Florida National University (FNU) has a very conducive learning environment with competent academic and non-academic staff. The ever willing to learn friendly students from diverse backgrounds make the university an outstanding national and international learning center. FNU has a thriving national and international student population for which it provides similar tuition options for both two populations. However, the institution faces many challenges, which should be addressed to improve time wastage and increase better performance in students among many other things. Parking problems require immediate intervention because many of the students incur a lot of stress in trying to find parking lots that are limited due to the high number of vehicles under student ownership and the small parking space.
Parking on campus is an enormous challenge because all students are allowed to come to the university premises with personal cars. Unfortunately, the university has few parking lots, yet the number of students owning cars is large. The problem of parking in colleges usually occurs due to the high number of vehicles owned by students and staff or few parking lots to accommodate the available number of cars (Shakir and Mohammed 107). Students face serious dilemmas when they either lack ample parking places or park their vehicles far away from their intended destinations. When they park in far places, they are compelled to walk long distances to reach their classes. As a result, they get to their classes late, something that impairs academic performance. For the university to limit class lateness associated with parking problems, the parking problem should be solved by increasing the parking resources to a level that can comfortably accommodate all car owners within the campus.
Furthermore, parking problems are forcing students to come in conflict with the university parking rules, which is an illegal act. Once students fail to locate a free parking lot on the campus, they either park in the wrong places both within and without the campus (Shakir and Mohammed 109). In the case of FNU, students end up parking in prohibited places on campus or along streets outside the university. In most cases, they violate university regulations in the case parking occurs in non-designated areas and disregarding signs posted for the reserved car owners such as staff and lecturers (Al-Mosaind 206). This gives the security personnel a lot of work in addition to putting students at risk of facing legal charges from the university administration. In the long run, students are consumed with the stress that finally impacts their academic life in an adverse manner.
Therefore, the university needs to expand its parking space to accommodate the increased number of vehicles owned by students. Without the expansion of parking garages, students will keep facing these problems, which predisposes them to violate university regulations (Al-Mosaind 207). More action involves launching campaigns to create awareness of safe parking. Moreover, FNU should limit the number of students coming with cars on campus premises. For instance, the administration can decide to disallow all new students from coming to the campus with personal cars.

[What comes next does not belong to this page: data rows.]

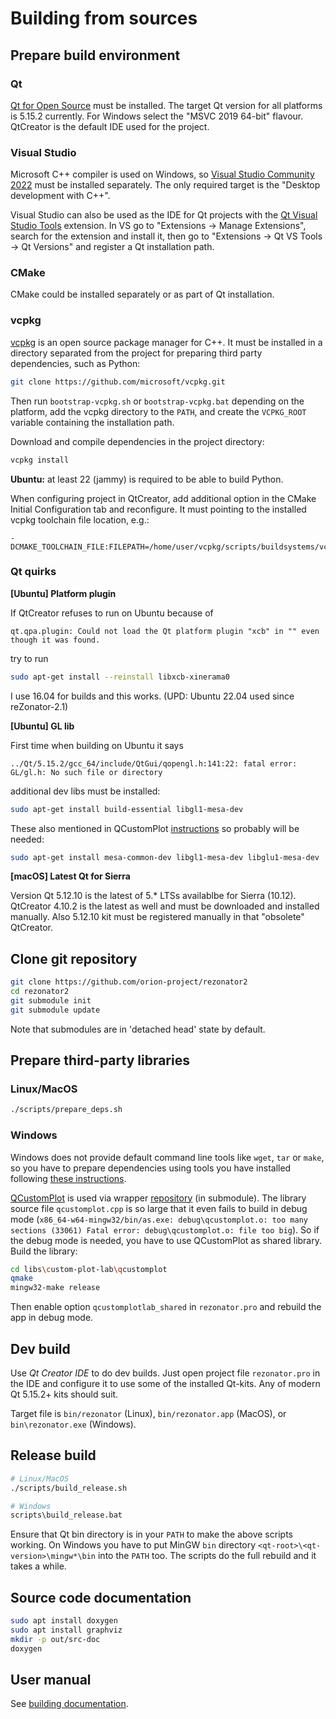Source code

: # Building from sources

## Prepare build environment

### Qt

[Qt for Open Source](https://www.qt.io/download-open-source) must be installed. The target Qt version for all platforms is 5.15.2 currently. For Windows select the "MSVC 2019 64-bit" flavour. QtCreator is the default IDE used for the project.

### Visual Studio

Microsoft C++ compiler is used on Windows, so [Visual Studio Community 2022](https://visualstudio.microsoft.com/en/vs/community/) must be installed separately. The only required target is the "Desktop development with C++".

Visual Studio can also be used as the IDE for Qt projects with the [Qt Visual Studio Tools](https://doc.qt.io/qtvstools-2) extension. In VS go to "Extensions -> Manage Extensions", search for the extension and install it, then go to "Extensions -> Qt VS Tools -> Qt Versions" and register a Qt installation path.

### CMake

CMake could be installed separately or as part of Qt installation.

### vcpkg

[vcpkg](https://vcpkg.io/) is an open source package manager for C++. It must be installed in a directory separated from the project for preparing third party dependencies, such as Python:

```bash
git clone https://github.com/microsoft/vcpkg.git
```

Then run `bootstrap-vcpkg.sh` or `bootstrap-vcpkg.bat` depending on the platform, add the vcpkg directory to the `PATH`, and create the `VCPKG_ROOT` variable containing the installation path.

Download and compile dependencies in the project directory:

```bash
vcpkg install
```

**Ubuntu:** at least 22 (jammy) is required to be able to build Python.

When configuring project in QtCreator, add additional option in the CMake Initial Configuration tab and reconfigure. It must pointing to the installed vcpkg toolchain file location, e.g.:

```
-DCMAKE_TOOLCHAIN_FILE:FILEPATH=/home/user/vcpkg/scripts/buildsystems/vcpkg.cmake
```

### Qt quirks

**[Ubuntu] Platform plugin**

If QtCreator refuses to run on Ubuntu because of

```log
qt.qpa.plugin: Could not load the Qt platform plugin "xcb" in "" even though it was found.
```

try to run 

```bash
sudo apt-get install --reinstall libxcb-xinerama0
```

I use 16.04 for builds and this works. (UPD: Ubuntu 22.04 used since reZonator-2.1)

**[Ubuntu] GL lib**

First time when building on Ubuntu it says

```log
../Qt/5.15.2/gcc_64/include/QtGui/qopengl.h:141:22: fatal error: GL/gl.h: No such file or directory
```

additional dev libs must be installed:

```bash
sudo apt-get install build-essential libgl1-mesa-dev
```

These also mentioned in QCustomPlot [instructions](https://www.qcustomplot.com/index.php/tutorials/settingup) so probably will be needed:

```bash
sudo apt-get install mesa-common-dev libgl1-mesa-dev libglu1-mesa-dev
```

**[macOS] Latest Qt for Sierra**

Version Qt 5.12.10 is the latest of 5.* LTSs availablbe for Sierra (10.12).
QtCreator 4.10.2 is the latest as well and must be downloaded and installed manually.
Also 5.12.10 kit must be registered manually in that "obsolete" QtCreator.

## Clone git repository

```bash
git clone https://github.com/orion-project/rezonator2
cd rezonator2
git submodule init
git submodule update
```

Note that submodules are in 'detached head' state by default.

## Prepare third-party libraries

### Linux/MacOS

```bash
./scripts/prepare_deps.sh
```

### Windows

Windows does not provide default command line tools like `wget`, `tar` or `make`, so you have to prepare dependencies using tools you have installed following [these instructions](prepare-deps-win.md).

[QCustomPlot](https://www.qcustomplot.com) is used via wrapper [repository](https://github.com/orion-project/custom-plot-lab) (in submodule). The library source file `qcustomplot.cpp` is so large that it even fails to build in debug mode (`x86_64-w64-mingw32/bin/as.exe: debug\qcustomplot.o: too many sections (33061) Fatal error: debug\qcustomplot.o: file too big`). So if the debug mode is needed, you have to use QCustomPlot as shared library. Build the library:

```bash
cd libs\custom-plot-lab\qcustomplot
qmake
mingw32-make release
```

Then enable option `qcustomplotlab_shared` in `rezonator.pro` and rebuild the app in debug mode.

## Dev build

Use *Qt Creator IDE* to do dev builds. Just open project file `rezonator.pro` in the IDE and configure it to use some of the installed Qt-kits. Any of modern Qt 5.15.2+ kits should suit.

Target file is `bin/rezonator` (Linux), `bin/rezonator.app` (MacOS), or `bin\rezonator.exe` (Windows). 

## Release build

```bash
# Linux/MacOS
./scripts/build_release.sh

# Windows
scripts\build_release.bat
```

Ensure that Qt bin directory is in your `PATH` to make the above scripts working. On Windows you have to put MinGW `bin` directory `<qt-root>\<qt-version>\mingw*\bin` into the `PATH` too. The scripts do the full rebuild and it takes a while.

## Source code documentation

```bash
sudo apt install doxygen
sudo apt install graphviz
mkdir -p out/src-doc
doxygen
```

## User manual

See [building documentation](../help/README.md).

In conclusion, the FNU faces immense parking challenges because of the limited parking lots and high ownership of cars by students. The lack of parking space compels students to park cars far away from their destinations, which increases the prevalence of lateness in class. Some of them decide to break the regulations by parking in undesignated places, which is not only stressful to the security personnel but also to the students themselves once disciplinary actions become a reality.
Al-Mosaind, Musaad. “Traffic Conditions in Emerging University Campuses: King Saud University, Riyadh, Saudi Arabia.” Journal of Sustainable Development, vol. 7, no. 6, 2014, pp. 204-213.
Shakir, Alaa A., and Ali Ahmed Mohammed. “Curb parking in Campus and Stimulating Students to use Public Bus within National University of Malaysia (UKM) Campus.” International Journal of Advances in Applied Sciences, vol. 2, no. 3, 2013, pp. 105-112.